Produce the records below again, word for word, but stop after the line that contains "0:16:09| People outside".

_GIVEN RECORDS_:
* * * * *
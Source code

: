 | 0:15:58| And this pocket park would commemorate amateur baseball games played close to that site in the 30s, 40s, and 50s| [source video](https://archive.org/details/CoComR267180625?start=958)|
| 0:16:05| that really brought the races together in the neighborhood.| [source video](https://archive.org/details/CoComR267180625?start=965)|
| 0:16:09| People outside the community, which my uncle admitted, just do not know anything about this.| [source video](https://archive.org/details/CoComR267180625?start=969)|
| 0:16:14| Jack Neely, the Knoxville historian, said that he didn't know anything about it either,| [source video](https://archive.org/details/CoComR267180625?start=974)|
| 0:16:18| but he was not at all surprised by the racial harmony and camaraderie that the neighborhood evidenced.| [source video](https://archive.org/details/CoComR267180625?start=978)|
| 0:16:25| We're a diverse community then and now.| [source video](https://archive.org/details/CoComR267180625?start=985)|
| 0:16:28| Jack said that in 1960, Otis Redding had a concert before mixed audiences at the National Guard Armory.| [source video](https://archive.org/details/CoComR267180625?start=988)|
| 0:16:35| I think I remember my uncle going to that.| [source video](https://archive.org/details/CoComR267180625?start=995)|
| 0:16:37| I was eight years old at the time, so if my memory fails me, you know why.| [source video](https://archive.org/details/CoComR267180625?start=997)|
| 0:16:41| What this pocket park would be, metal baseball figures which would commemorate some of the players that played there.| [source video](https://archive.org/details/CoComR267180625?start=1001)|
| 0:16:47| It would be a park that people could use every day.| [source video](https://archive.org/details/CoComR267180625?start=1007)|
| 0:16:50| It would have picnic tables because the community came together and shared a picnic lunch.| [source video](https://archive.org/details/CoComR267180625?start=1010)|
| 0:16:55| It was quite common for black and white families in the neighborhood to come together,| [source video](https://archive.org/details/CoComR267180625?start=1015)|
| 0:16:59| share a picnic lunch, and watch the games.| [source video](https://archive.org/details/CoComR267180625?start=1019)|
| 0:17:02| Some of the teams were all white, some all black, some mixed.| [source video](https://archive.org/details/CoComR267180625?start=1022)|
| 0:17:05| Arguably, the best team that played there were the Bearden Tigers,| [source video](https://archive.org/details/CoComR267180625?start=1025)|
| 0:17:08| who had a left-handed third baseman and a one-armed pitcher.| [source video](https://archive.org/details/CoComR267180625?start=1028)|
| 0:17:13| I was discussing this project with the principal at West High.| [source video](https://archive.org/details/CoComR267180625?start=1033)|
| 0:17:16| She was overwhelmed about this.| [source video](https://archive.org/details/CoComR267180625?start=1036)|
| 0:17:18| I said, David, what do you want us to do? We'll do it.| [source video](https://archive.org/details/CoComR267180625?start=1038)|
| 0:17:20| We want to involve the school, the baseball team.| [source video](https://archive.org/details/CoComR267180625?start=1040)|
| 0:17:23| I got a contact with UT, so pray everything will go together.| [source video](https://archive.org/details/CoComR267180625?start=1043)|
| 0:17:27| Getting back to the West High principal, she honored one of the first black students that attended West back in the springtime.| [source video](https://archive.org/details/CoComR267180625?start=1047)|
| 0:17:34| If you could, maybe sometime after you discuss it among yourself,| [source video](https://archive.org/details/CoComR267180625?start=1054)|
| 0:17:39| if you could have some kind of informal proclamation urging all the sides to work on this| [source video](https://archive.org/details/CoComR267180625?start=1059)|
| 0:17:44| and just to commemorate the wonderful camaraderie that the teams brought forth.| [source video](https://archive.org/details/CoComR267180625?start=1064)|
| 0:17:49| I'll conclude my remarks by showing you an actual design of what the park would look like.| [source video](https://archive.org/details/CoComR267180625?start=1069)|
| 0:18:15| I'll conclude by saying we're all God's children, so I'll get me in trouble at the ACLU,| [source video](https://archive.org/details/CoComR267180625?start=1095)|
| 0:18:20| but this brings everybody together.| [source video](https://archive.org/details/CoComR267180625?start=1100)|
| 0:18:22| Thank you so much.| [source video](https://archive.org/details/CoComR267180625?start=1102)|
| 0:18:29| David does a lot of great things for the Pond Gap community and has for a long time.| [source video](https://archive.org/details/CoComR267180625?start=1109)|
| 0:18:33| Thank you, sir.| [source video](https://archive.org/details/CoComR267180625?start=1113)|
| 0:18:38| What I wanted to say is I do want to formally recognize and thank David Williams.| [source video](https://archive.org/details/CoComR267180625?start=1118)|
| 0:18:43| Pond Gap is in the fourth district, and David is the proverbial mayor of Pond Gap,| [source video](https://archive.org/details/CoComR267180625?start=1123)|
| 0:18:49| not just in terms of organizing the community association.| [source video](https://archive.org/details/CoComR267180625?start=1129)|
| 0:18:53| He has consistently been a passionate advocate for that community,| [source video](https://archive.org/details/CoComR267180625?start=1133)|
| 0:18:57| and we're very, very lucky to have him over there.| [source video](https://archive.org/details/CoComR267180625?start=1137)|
* * * * *
_SOLUTION FOR THIS TASK_:
Source code

: | 0:15:58| And this pocket park would commemorate amateur baseball games played close to that site in the 30s, 40s, and 50s| [source video](https://archive.org/details/CoComR267180625?start=958)|
| 0:16:05| that really brought the races together in the neighborhood.| [source video](https://archive.org/details/CoComR267180625?start=965)|
| 0:16:09| People outside the community, which my uncle admitted, just do not know anything about this.| [source video](https://archive.org/details/CoComR267180625?start=969)|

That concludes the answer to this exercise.